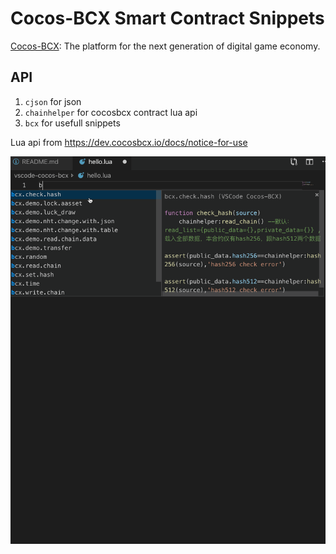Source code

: # Cocos-BCX Smart Contract Snippets

[Cocos-BCX](https://www.cocosbcx.io/): The platform for the next generation of digital game economy.

## API

1. `cjson` for json
2. `chainhelper` for cocosbcx contract lua api
3. `bcx` for usefull snippets

Lua api from https://dev.cocosbcx.io/docs/notice-for-use

<img src=https://raw.githubusercontent.com/Cocos-BCX/vscode-cocos-bcx/master/bcxapi.gif >

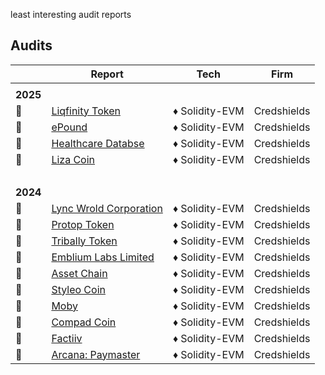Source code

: least interesting audit reports

## Audits

|             | Report                                                                              | Tech           | Firm        |
| ----------- | ----------------------------------------------------------------------------------- | -------------- | ----------- |
|             |                                                                                     |                |             |
| <b>2025</b> |                                                                                     |                |             |
| 📰          | [Liqfinity Token](audit-reports/pdf/Liqfinity_Token_Final_Audit_Report.pdf)         | ♦ Solidity-EVM | Credshields |
| 📰          | [ePound](audit-reports/pdf/ePound_Final_Audit_Report.pdf)                           | ♦ Solidity-EVM | Credshields |
| 📰          | [Healthcare Databse](audit-reports/pdf/HealthCareDatabase_Final_Audit_Report.pdf)   | ♦ Solidity-EVM | Credshields |
| 📰          | [Liza Coin](audit-reports/pdf/Liza_Coin_Final_Audit_Report.pdf)                     | ♦ Solidity-EVM | Credshields |
| <br>        |                                                                                     |                |             |
| <b>2024</b> |                                                                                     |                |             |
| 📰          | [Lync Wrold Corporation](audit-reports/pdf/Uponly_Contracts_Final_Audit_Report.pdf) | ♦ Solidity-EVM | Credshields |
| 📰          | [Protop Token](audit-reports/pdf/Protop_Token_Contract_Final_Report.pdf)            | ♦ Solidity-EVM | Credshields |
| 📰          | [Tribally Token](audit-reports/pdf/Tribal_Token_Final_Report.pdf)                   | ♦ Solidity-EVM | Credshields |
| 📰          | [Emblium Labs Limited](audit-reports/pdf/Kaku_SmartContract_Final_Report.pdf)       | ♦ Solidity-EVM | Credshields |
| 📰          | [Asset Chain](audit-reports/pdf/Asset_Chain_Final_Audit_Report.pdf)                 | ♦ Solidity-EVM | Credshields |
| 📰          | [Styleo Coin](audit-reports/pdf/Styleo_Coin_Final_Audit_Report.pdf)                 | ♦ Solidity-EVM | Credshields |
| 📰          | [Moby](audit-reports/pdf/Moby_Smart_Contract_Final_Report.pdf)                      | ♦ Solidity-EVM | Credshields |
| 📰          | [Compad Coin](audit-reports/pdf/Compad_Coin_Final_Audit_Report.pdf)                 | ♦ Solidity-EVM | Credshields |
| 📰          | [Factiiv](audit-reports/pdf/Factiiv_Token_Final_Audit_Report.pdf)                   | ♦ Solidity-EVM | Credshields |
| 📰          | [Arcana: Paymaster](audit-reports/pdf/Arcana_PayMaster_Final_Report.pdf)            | ♦ Solidity-EVM | Credshields |
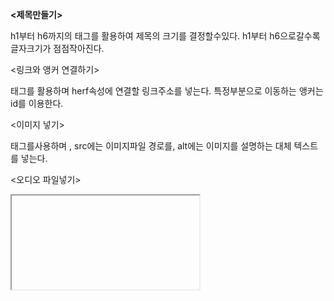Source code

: **<제목만들기>**

h1부터 h6까지의 태그를 활용하여 제목의 크기를 결정할수있다. h1부터 h6으로갈수록 글자크기가 점점작아진다.

<링크와 앵커 연결하기>

<a>태그를 활용하며 herf속성에 연결할 링크주소를 넣는다. 특정부분으로 이동하는 앵커는 id를 이용한다.

<이미지 넣기>

<img>태그를사용하며 , src에는 이미지파일 경로를, alt에는 이미지를 설명하는 대체 텍스트를 넣는다.

<오디오 파일넣기>

<audio>태그를 활용하고 controls을 추가하면 재생컨트롤러가 표시된다.

<iframe 활용하기>

iframe을 활용해서 웹페이지 안에 다른 웹페이지를 넣을수있다.

<target>

target은 링크를 클릭했을때 새문서가 어디에 열릴지 지정하는 역할을 ㅎ나다.

주요 target속성값으로는

\_self,\_blank,\_parent,\_top이있는데,

\_self는 현재 열려있는 창이나 탭에서 링크가열린다.

\_blank는 링크가 새로운 탭이나 창에서 열린다.

\_parent는 프레임이나 iframe에서 사용될때 부모프레임에서 링크를 연다.

\_top은 프레임구조를 모두 벗어나 전체 브라우저 창에서 링크를 연다.

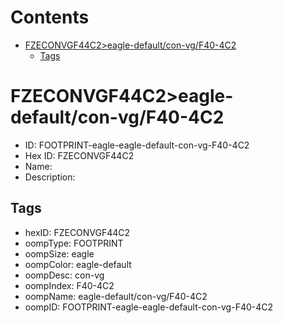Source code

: 



Contents
========

* [FZECONVGF44C2>eagle-default/con-vg/F40-4C2](#fzeconvgf44c2eagle-defaultcon-vgf40-4c2)
	* [Tags](#tags)

# FZECONVGF44C2>eagle-default/con-vg/F40-4C2

- ID: FOOTPRINT-eagle-eagle-default-con-vg-F40-4C2
- Hex ID: FZECONVGF44C2
- Name: 
- Description: 

## Tags

- hexID: FZECONVGF44C2
- oompType: FOOTPRINT
- oompSize: eagle
- oompColor: eagle-default
- oompDesc: con-vg
- oompIndex: F40-4C2
- oompName: eagle-default/con-vg/F40-4C2
- oompID: FOOTPRINT-eagle-eagle-default-con-vg-F40-4C2
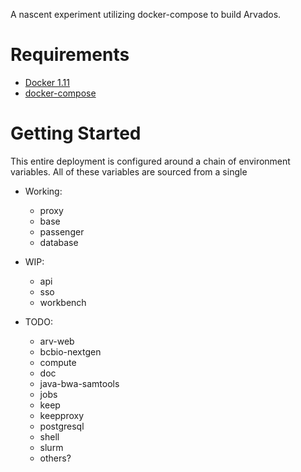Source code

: A nascent experiment utilizing docker-compose to build Arvados.

# Requirements

- [Docker 1.11](https://docs.docker.com/engine/installation/)
- [docker-compose](https://docs.docker.com/compose/install/)

# Getting Started

This entire deployment is configured around a chain of environment variables.  All of these variables are sourced from a single 



- Working:
    - proxy
    - base
    - passenger
    - database

- WIP:
    - api
    - sso
    - workbench

- TODO:
    - arv-web
    - bcbio-nextgen
    - compute
    - doc
    - java-bwa-samtools
    - jobs
    - keep
    - keepproxy
    - postgresql
    - shell
    - slurm
    - others?
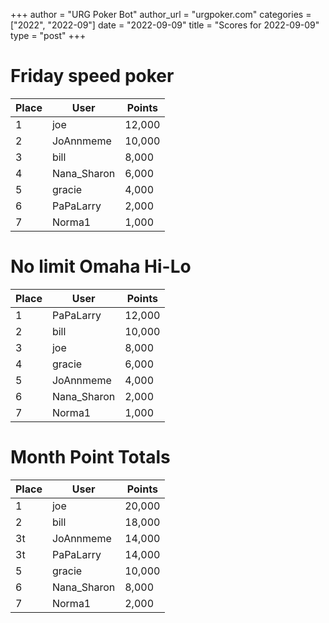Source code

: +++
author = "URG Poker Bot"
author_url = "urgpoker.com"
categories = ["2022", "2022-09"]
date = "2022-09-09"
title = "Scores for 2022-09-09"
type = "post"
+++
# Friday speed poker

| Place | User | Points |
|-------|------|--------|
| 1 | joe | 12,000 |
| 2 | JoAnnmeme | 10,000 |
| 3 | bill | 8,000 |
| 4 | Nana_Sharon | 6,000 |
| 5 | gracie | 4,000 |
| 6 | PaPaLarry | 2,000 |
| 7 | Norma1 | 1,000 |

# No limit Omaha Hi-Lo

| Place | User | Points |
|-------|------|--------|
| 1 | PaPaLarry | 12,000 |
| 2 | bill | 10,000 |
| 3 | joe | 8,000 |
| 4 | gracie | 6,000 |
| 5 | JoAnnmeme | 4,000 |
| 6 | Nana_Sharon | 2,000 |
| 7 | Norma1 | 1,000 |

# Month Point Totals

| Place | User | Points |
|-------|------|--------|
| 1 | joe | 20,000 |
| 2 | bill | 18,000 |
| 3t | JoAnnmeme | 14,000 |
| 3t | PaPaLarry | 14,000 |
| 5 | gracie | 10,000 |
| 6 | Nana_Sharon | 8,000 |
| 7 | Norma1 | 2,000 |

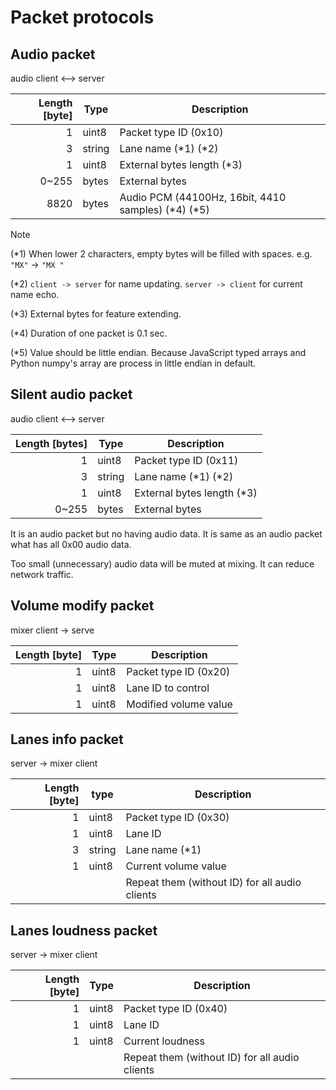 # Packet protocols

## Audio packet

audio client <--> server

| Length [byte] | Type   | Description                                          |
| ------------: | ------ | ---------------------------------------------------- |
|             1 | uint8  | Packet type ID (0x10)                                |
|             3 | string | Lane name (\*1) (\*2)                                |
|             1 | uint8  | External bytes length (\*3)                          |
|         0~255 | bytes  | External bytes                                       |
|          8820 | bytes  | Audio PCM (44100Hz, 16bit, 4410 samples) (\*4) (\*5) |

> [!NOTE]
>
> (\*1) When lower 2 characters, empty bytes will be filled with spaces. e.g. `"MX"` -> `"MX "`
>
> (\*2) `client -> server` for name updating. `server -> client` for current name echo.
>
> (\*3) External bytes for feature extending.
>
> (\*4) Duration of one packet is 0.1 sec.
>
> (\*5) Value should be little endian. Because JavaScript typed arrays and Python numpy's array are process in little endian in default.

## Silent audio packet

audio client <--> server

| Length [bytes] | Type   | Description                 |
| -------------: | ------ | --------------------------- |
|              1 | uint8  | Packet type ID (0x11)       |
|              3 | string | Lane name (\*1) (\*2)       |
|              1 | uint8  | External bytes length (\*3) |
|          0~255 | bytes  | External bytes              |

It is an audio packet but no having audio data. It is same as an audio packet what has all 0x00 audio data.

Too small (unnecessary) audio data will be muted at mixing. It can reduce network traffic.

## Volume modify packet

mixer client -> serve

| Length [byte] | Type  | Description           |
| ------------: | ----- | --------------------- |
|             1 | uint8 | Packet type ID (0x20) |
|             1 | uint8 | Lane ID to control    |
|             1 | uint8 | Modified volume value |

## Lanes info packet

server -> mixer client

| Length [byte] | type   | Description                                    |
| ------------: | ------ | ---------------------------------------------- |
|             1 | uint8  | Packet type ID (0x30)                          |
|             1 | uint8  | Lane ID                                        |
|             3 | string | Lane name (\*1)                                |
|             1 | uint8  | Current volume value                           |
|               |        | Repeat them (without ID) for all audio clients |

## Lanes loudness packet

server -> mixer client

| Length [byte] | Type  | Description                                    |
| ------------: | ----- | ---------------------------------------------- |
|             1 | uint8 | Packet type ID (0x40)                          |
|             1 | uint8 | Lane ID                                        |
|             1 | uint8 | Current loudness                               |
|               |       | Repeat them (without ID) for all audio clients |
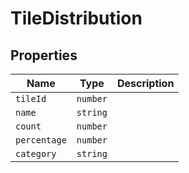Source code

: # TileDistribution

## Properties

| Name | Type | Description |
|------|------|-------------|
| `tileId` | `number` |  |
| `name` | `string` |  |
| `count` | `number` |  |
| `percentage` | `number` |  |
| `category` | `string` |  |


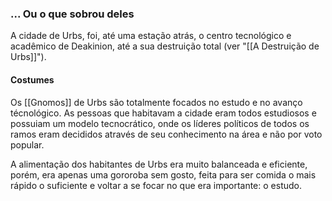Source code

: ### ... Ou o que sobrou deles
A cidade de Urbs, foi, até uma estação atrás, o centro tecnológico e acadêmico de Deakinion, até a sua destruição total (ver "[[A Destruição de Urbs]]").
#### Costumes
Os [[Gnomos]] de Urbs são totalmente focados no estudo e no avanço técnológico. As pessoas que habitavam a cidade eram todos estudiosos e possuiam um modelo tecnocrático, onde os líderes políticos de todos os ramos eram decididos através de seu conhecimento na área e não por voto popular. 

A alimentação dos habitantes de Urbs era muito balanceada e eficiente, porém, era apenas uma gororoba sem gosto, feita para ser comida o mais rápido o suficiente e voltar a se focar no que era importante: o estudo.
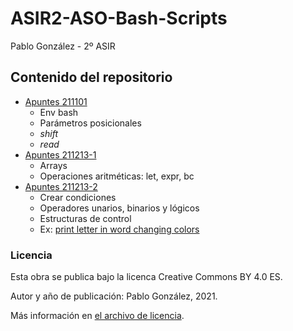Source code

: # ASIR2-ASO-Bash-Scripts

Pablo González - 2º ASIR

## Contenido del repositorio
* [Apuntes 211101](./apuntes/211201.md)
    * Env bash
    * Parámetros posicionales
    * *shift*
    * *read*
* [Apuntes 211213-1](./apuntes/211213-1.md)
    * Arrays 
    * Operaciones aritméticas: let, expr, bc
* [Apuntes 211213-2](./apuntes/211213-2.md)
    * Crear condiciones
    * Operadores unarios, binarios y lógicos
    * Estructuras de control
    * Ex: [print letter in word changing colors](./ejemplos/ex-211213-2.sh)

### Licencia
Esta obra se publica bajo la licenca Creative Commons BY 4.0 ES.

Autor y año de publicación: Pablo González, 2021.

Más información en [el archivo de licencia](./license.md).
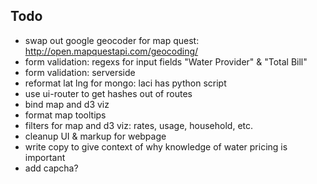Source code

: Todo
------

* swap out google geocoder for map quest: http://open.mapquestapi.com/geocoding/
* form validation: regexs for input fields "Water Provider" & "Total Bill"
* form validation: serverside
* reformat lat lng for mongo: laci has python script
* use ui-router to get hashes out of routes
* bind map and d3 viz
* format map tooltips
* filters for map and d3 viz: rates, usage, household, etc.
* cleanup UI & markup for webpage
* write copy to give context of why knowledge of water pricing is important
* add capcha?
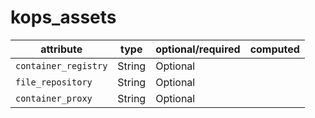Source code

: # kops_assets

| attribute | type | optional/required | computed |
| --- | --- | --- | --- |
| `container_registry` | String | Optional |  |
| `file_repository` | String | Optional |  |
| `container_proxy` | String | Optional |  |
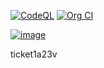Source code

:[![CodeQL](https://github.com/devops-testbed/intake/actions/workflows/codeql-analysis.yml/badge.svg)](https://github.com/devops-testbed/intake/actions/workflows/codeql-analysis.yml)
[![Org CI](https://github.com/devops-testbed/intake/actions/workflows/org-ci-workflow.yml/badge.svg)](https://github.com/devops-testbed/intake/actions/workflows/org-ci-workflow.yml)

[![image](https://user-images.githubusercontent.com/10250297/183526562-bec15de2-00cc-46e7-9cda-c66c62efb7e7.png)](https://github.com/devops-testbed/intake/actions/runs/2815666145)

ticket1a23v
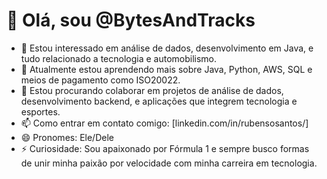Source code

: # 👋 Olá, sou @BytesAndTracks

- 👀 Estou interessado em análise de dados, desenvolvimento em Java, e tudo relacionado a tecnologia e automobilismo.
- 🌱 Atualmente estou aprendendo mais sobre Java, Python, AWS, SQL e meios de pagamento como ISO20022.
- 💞️ Estou procurando colaborar em projetos de análise de dados, desenvolvimento backend, e aplicações que integrem tecnologia e esportes.
- 📫 Como entrar em contato comigo: [linkedin.com/in/rubensosantos/]
- 😄 Pronomes: Ele/Dele
- ⚡ Curiosidade: Sou apaixonado por Fórmula 1 e sempre busco formas de unir minha paixão por velocidade com minha carreira em tecnologia.

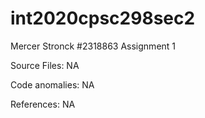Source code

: # int2020cpsc298sec2

Mercer Stronck
#2318863
Assignment 1

Source Files:
NA

Code anomalies:
NA

References:
NA
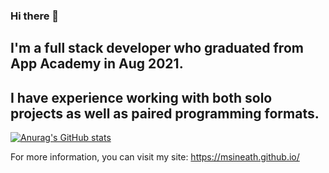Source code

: ### Hi there 👋
 
 ## I'm a full stack developer who graduated from App Academy in Aug 2021.
 
 ## I have experience working with both solo projects as well as paired programming formats.
 
 [![Anurag's GitHub stats](https://github-readme-stats.vercel.app/api?username=msineath)](https://github.com/anuraghazra/github-readme-stats)
 
 For more information, you can visit my site: https://msineath.github.io/

<!--
**msineath/msineath** is a ✨ _special_ ✨ repository because its `README.md` (this file) appears on your GitHub profile.

Here are some ideas to get you started:

- 🔭 I’m currently working on ...
- 🌱 I’m currently learning ...
- 👯 I’m looking to collaborate on ...
- 🤔 I’m looking for help with ...
- 💬 Ask me about ...
- 📫 How to reach me: ...
- 😄 Pronouns: ...
- ⚡ Fun fact: ...
-->

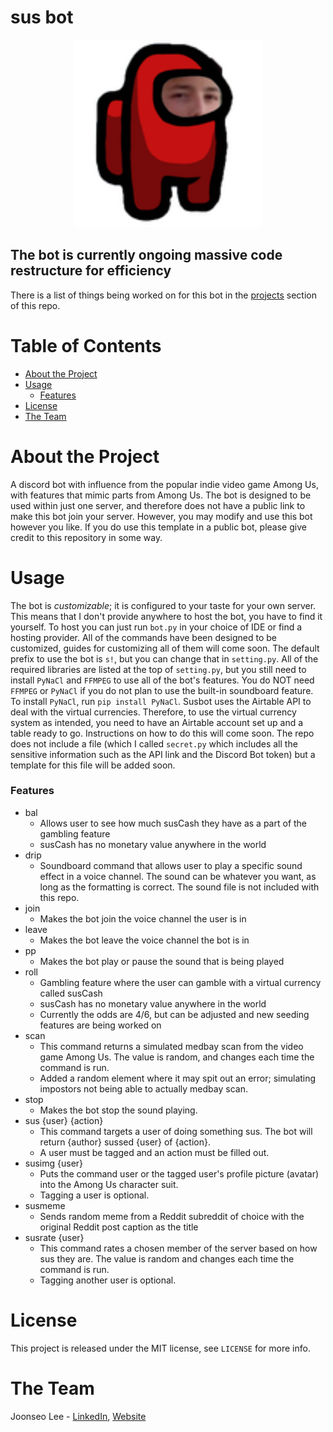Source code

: # sus bot

<p align="center">
<img src="img/susbot.png" alt="susbot logo" height=300>
</p>

## The bot is currently ongoing massive code restructure for efficiency
There is a list of things being worked on for this bot in the [projects](https://github.com/joonsauce/susbot/projects) section of this repo.

# Table of Contents
- [About the Project](#about-the-project)
- [Usage](#usage)
  - [Features](#features)
- [License](#license)
- [The Team](#the-team)
# About the Project
A discord bot with influence from the popular indie video game Among Us, with features 
that mimic parts from Among Us. The bot is designed to be used within just one server, 
and therefore does not have a public link to make this bot join your server. However, you may modify 
and use this bot however you like. If you do use this template in a public bot, please give credit to this 
repository in some way. 
# Usage
The bot is *customizable*; it is configured to your taste for your own server. This means that I don't provide anywhere to 
host the bot, you have to find it yourself. To host you can just run `bot.py` in your choice of IDE or find a hosting provider.
All of the commands have been designed to be customized, guides for customizing all of them will come soon. The default prefix 
to use the bot is `s!`, but you can change that in `setting.py`. All of the required libraries are listed at the top of `setting.py`, 
but you still need to install `PyNaCl` and `FFMPEG` to use all of the bot's features. You do NOT need `FFMPEG` or `PyNaCl` if you do 
not plan to use the built-in soundboard feature. To install `PyNaCl`, run `pip install PyNaCl`. Susbot uses the Airtable API to deal 
with the virtual currencies. Therefore, to use the virtual currency system as intended, you need to have an Airtable account set up 
and a table ready to go. Instructions on how to do this will come soon. The repo does not include a file (which I called `secret.py` 
which includes all the sensitive information such as the API link and the Discord Bot token) but a template for this file will be added 
soon.
### Features
- bal
  - Allows user to see how much susCash they have as a part of the gambling feature
  - susCash has no monetary value anywhere in the world
- drip
  - Soundboard command that allows user to play a specific sound effect in a voice channel. The sound can be whatever you want, as long as the formatting is correct. The sound file is not included with this repo.
- join
  - Makes the bot join the voice channel the user is in
- leave
  - Makes the bot leave the voice channel the bot is in
- pp
  - Makes the bot play or pause the sound that is being played
- roll
  - Gambling feature where the user can gamble with a virtual currency called susCash
  - susCash has no monetary value anywhere in the world
  - Currently the odds are 4/6, but can be adjusted and new seeding features are being worked on
- scan
  - This command returns a simulated medbay scan from the video game Among Us. The value is random, and changes each time the command is run.
  - Added a random element where it may spit out an error; simulating impostors not being able to actually medbay scan.
- stop
  - Makes the bot stop the sound playing.
- sus {user} {action}
  - This command targets a user of doing something sus. The bot will return {author} sussed {user} of {action}.
  - A user must be tagged and an action must be filled out.
- susimg {user}
  - Puts the command user or the tagged user's profile picture (avatar) into the Among Us character suit.
  - Tagging a user is optional.
- susmeme
  - Sends random meme from a Reddit subreddit of choice with the original Reddit post caption as the title
- susrate {user}
  - This command rates a chosen member of the server based on how sus they are. The value is random and changes each time the command is run.
  - Tagging another user is optional.

# License
This project is released under the MIT license, see `LICENSE` for more info.
# The Team
Joonseo Lee - [LinkedIn](https://www.linkedin.com/joonsauce), [Website](https://joonsauce.me)
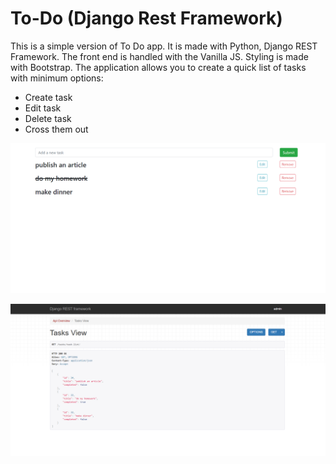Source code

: # To-Do (Django Rest Framework)

This is a simple version of To Do app. It is made with Python, Django REST Framework. The front end is handled with the Vanilla JS. Styling is made with Bootstrap. The application allows you to create a quick list of tasks with minimum options:
* Create task
* Edit task
* Delete task
* Cross them out

![](imgs/screen.png)

![](imgs/screen2.png)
________________________________________
Review the material and copy each line in which the word "random" appears.

Response area:
  - This command returns a simulated medbay scan from the video game Among Us. The value is random, and changes each time the command is run.
  - Added a random element where it may spit out an error; simulating impostors not being able to actually medbay scan.
  - Sends random meme from a Reddit subreddit of choice with the original Reddit post caption as the title
  - This command rates a chosen member of the server based on how sus they are. The value is random and changes each time the command is run.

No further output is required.